[Start of Attachment]

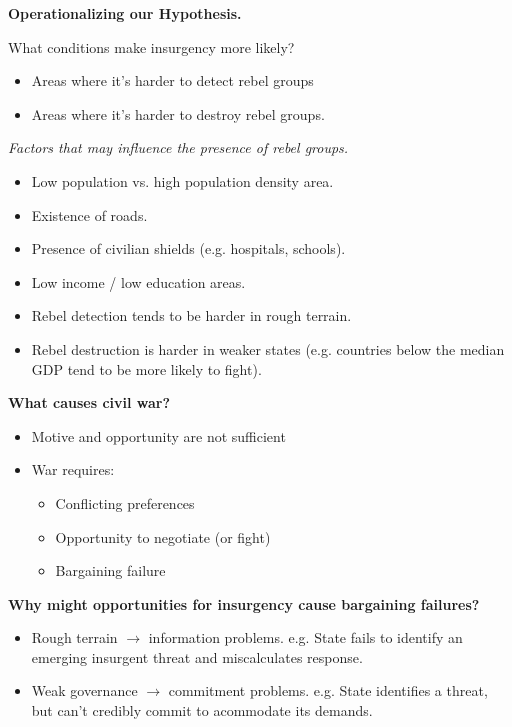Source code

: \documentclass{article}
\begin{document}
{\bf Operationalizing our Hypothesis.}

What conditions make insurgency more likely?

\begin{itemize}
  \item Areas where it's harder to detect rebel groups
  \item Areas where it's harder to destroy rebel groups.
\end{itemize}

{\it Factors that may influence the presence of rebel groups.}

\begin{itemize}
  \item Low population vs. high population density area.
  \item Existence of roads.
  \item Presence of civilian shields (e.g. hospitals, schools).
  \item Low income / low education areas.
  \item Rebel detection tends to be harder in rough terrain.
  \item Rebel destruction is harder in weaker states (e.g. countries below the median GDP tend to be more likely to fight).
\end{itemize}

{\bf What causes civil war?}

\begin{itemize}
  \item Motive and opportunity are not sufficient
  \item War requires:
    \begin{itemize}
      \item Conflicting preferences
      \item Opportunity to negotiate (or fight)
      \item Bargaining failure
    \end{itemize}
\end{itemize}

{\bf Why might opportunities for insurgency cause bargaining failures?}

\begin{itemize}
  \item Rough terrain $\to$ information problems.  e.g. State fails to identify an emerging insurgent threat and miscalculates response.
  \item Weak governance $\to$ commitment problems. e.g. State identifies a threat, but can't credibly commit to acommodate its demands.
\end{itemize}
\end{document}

[End of Attachment]
[Start of Attachment]

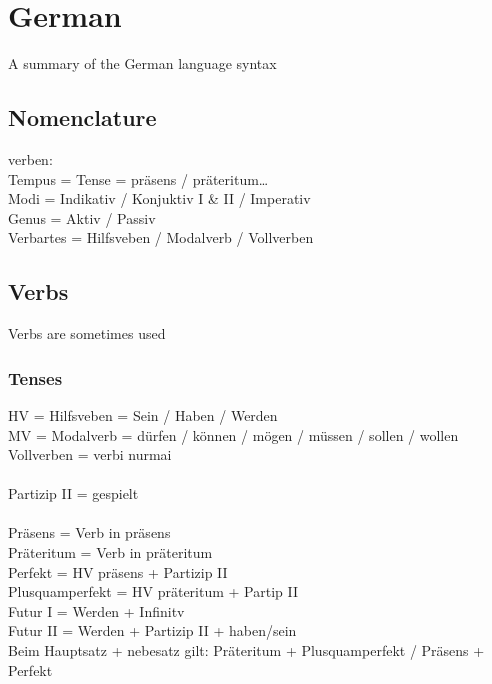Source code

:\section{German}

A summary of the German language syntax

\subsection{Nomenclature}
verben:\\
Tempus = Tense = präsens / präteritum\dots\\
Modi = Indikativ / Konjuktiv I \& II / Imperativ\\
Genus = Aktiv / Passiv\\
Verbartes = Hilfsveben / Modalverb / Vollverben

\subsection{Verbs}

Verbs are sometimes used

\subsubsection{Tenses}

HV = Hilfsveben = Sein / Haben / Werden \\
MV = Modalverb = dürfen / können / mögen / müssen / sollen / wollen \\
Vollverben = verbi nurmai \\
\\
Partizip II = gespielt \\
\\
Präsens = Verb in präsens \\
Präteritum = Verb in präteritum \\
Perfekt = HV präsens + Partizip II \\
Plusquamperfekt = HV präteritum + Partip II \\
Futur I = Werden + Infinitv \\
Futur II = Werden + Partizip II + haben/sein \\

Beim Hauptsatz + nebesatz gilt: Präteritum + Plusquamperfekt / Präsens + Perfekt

[End of Attachment]
[Start of Attachment]

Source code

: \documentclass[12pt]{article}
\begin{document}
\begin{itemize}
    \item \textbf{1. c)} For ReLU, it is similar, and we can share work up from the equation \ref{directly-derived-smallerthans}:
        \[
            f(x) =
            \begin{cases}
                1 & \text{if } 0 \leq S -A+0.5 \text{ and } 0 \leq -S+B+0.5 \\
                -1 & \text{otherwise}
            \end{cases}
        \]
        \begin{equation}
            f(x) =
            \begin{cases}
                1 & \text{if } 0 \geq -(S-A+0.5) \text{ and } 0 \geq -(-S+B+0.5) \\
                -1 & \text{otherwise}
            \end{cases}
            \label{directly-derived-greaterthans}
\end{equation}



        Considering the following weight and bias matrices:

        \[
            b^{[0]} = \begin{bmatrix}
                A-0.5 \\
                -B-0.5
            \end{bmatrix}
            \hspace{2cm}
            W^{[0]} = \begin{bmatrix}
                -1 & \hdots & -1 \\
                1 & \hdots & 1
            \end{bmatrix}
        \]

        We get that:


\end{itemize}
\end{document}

[End of Attachment]

What the task asks: Report all lines in the records that include the string "threat".

The answer:
  \item Rough terrain $\to$ information problems.  e.g. State fails to identify an emerging insurgent threat and miscalculates response.
  \item Weak governance $\to$ commitment problems. e.g. State identifies a threat, but can't credibly commit to acommodate its demands.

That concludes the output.